Sometimes it’s a bit of a struggle to remember that there are two Kingdoms and two Kings in what was once one Kingdom of Israel in the time of David and Solomon. We have seen that after the split in the Kingdom in the time of Rehoboam, the son of Solomon, the Northern Kingdom went its own way into idolatry and the abandonment of worship at the Temple in Jerusalem (which was in the Southern Kingdom of Judah). In these verses we are hearing of Judah and the reign of Ahaziah.
We begin to see a slide away from true faithfulness to God through the influence of the degenerate Northern Kingdom of Israel. Ahaziah’s mother was Athaliah, a granddaughter of Omri, Ahab’s father. Mother’s have a great influence on their sons and this seems to have been the case with Ahaziah who “followed in the ways of the house of Ahab” (v27). The only thing of note that we read here is of an alliance with his cousin Joram, King of Israel, against the Arameans under Hazael. It seems not to have been a victory but Joram had to leave the battlefield due to wounds inflicted in the battle. Ahaziah went to visit him later in Jezreel.
With the King of Israel absent from the battlefield at Ramoth Gilead, Elisha sends one of the prophets to the battlefield with a flask of oil, the usual equipment in making a King, and to anoint Jehu, one of the commanders, him as the new King over Israel after wounded Joram.
It was a risky thing to do and the prophet was told to get out quickly after the deed was done.
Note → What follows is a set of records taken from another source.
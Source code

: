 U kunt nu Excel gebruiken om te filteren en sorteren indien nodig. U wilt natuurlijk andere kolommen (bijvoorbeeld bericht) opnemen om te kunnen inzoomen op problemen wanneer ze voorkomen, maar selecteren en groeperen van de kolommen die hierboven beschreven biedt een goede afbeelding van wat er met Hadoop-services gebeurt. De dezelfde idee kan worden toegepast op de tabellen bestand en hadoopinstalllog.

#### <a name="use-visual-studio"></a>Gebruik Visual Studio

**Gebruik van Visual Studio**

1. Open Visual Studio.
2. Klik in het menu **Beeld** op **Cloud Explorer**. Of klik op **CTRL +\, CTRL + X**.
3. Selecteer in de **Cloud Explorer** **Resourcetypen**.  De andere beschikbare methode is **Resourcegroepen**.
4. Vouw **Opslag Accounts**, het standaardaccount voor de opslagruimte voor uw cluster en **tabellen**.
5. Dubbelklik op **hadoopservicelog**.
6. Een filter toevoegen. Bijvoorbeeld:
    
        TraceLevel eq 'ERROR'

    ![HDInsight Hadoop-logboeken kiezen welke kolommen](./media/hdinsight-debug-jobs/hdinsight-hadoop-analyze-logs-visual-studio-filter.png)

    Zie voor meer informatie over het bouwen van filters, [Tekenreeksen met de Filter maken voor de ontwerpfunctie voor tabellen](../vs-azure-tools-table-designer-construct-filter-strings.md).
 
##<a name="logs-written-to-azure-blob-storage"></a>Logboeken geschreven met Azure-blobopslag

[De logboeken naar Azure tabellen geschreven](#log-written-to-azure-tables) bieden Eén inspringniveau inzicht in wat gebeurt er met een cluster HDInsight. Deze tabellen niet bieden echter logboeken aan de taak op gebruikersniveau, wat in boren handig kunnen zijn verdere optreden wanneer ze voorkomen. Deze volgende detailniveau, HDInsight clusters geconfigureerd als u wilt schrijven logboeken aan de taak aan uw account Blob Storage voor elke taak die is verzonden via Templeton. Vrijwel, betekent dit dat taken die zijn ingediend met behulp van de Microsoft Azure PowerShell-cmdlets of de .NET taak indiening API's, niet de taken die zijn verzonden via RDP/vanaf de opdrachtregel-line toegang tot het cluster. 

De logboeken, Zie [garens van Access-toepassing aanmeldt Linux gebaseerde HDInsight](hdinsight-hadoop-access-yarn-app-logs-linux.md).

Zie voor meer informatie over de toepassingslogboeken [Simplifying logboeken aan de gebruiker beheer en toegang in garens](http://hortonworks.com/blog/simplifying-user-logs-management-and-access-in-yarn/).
The message from the prophet was that Jehu had to destroy the whole house of Ahab to avenge all the faithful prophets Ahab and Jezebel had slain. When he comes out and his men ask him about the prophet’s visit he is reluctant to say but when he reveals the matter his fellow officers bow before him and accept his rule as the new King. We will find Jehu a hard man but at times God uses hard men in his plans.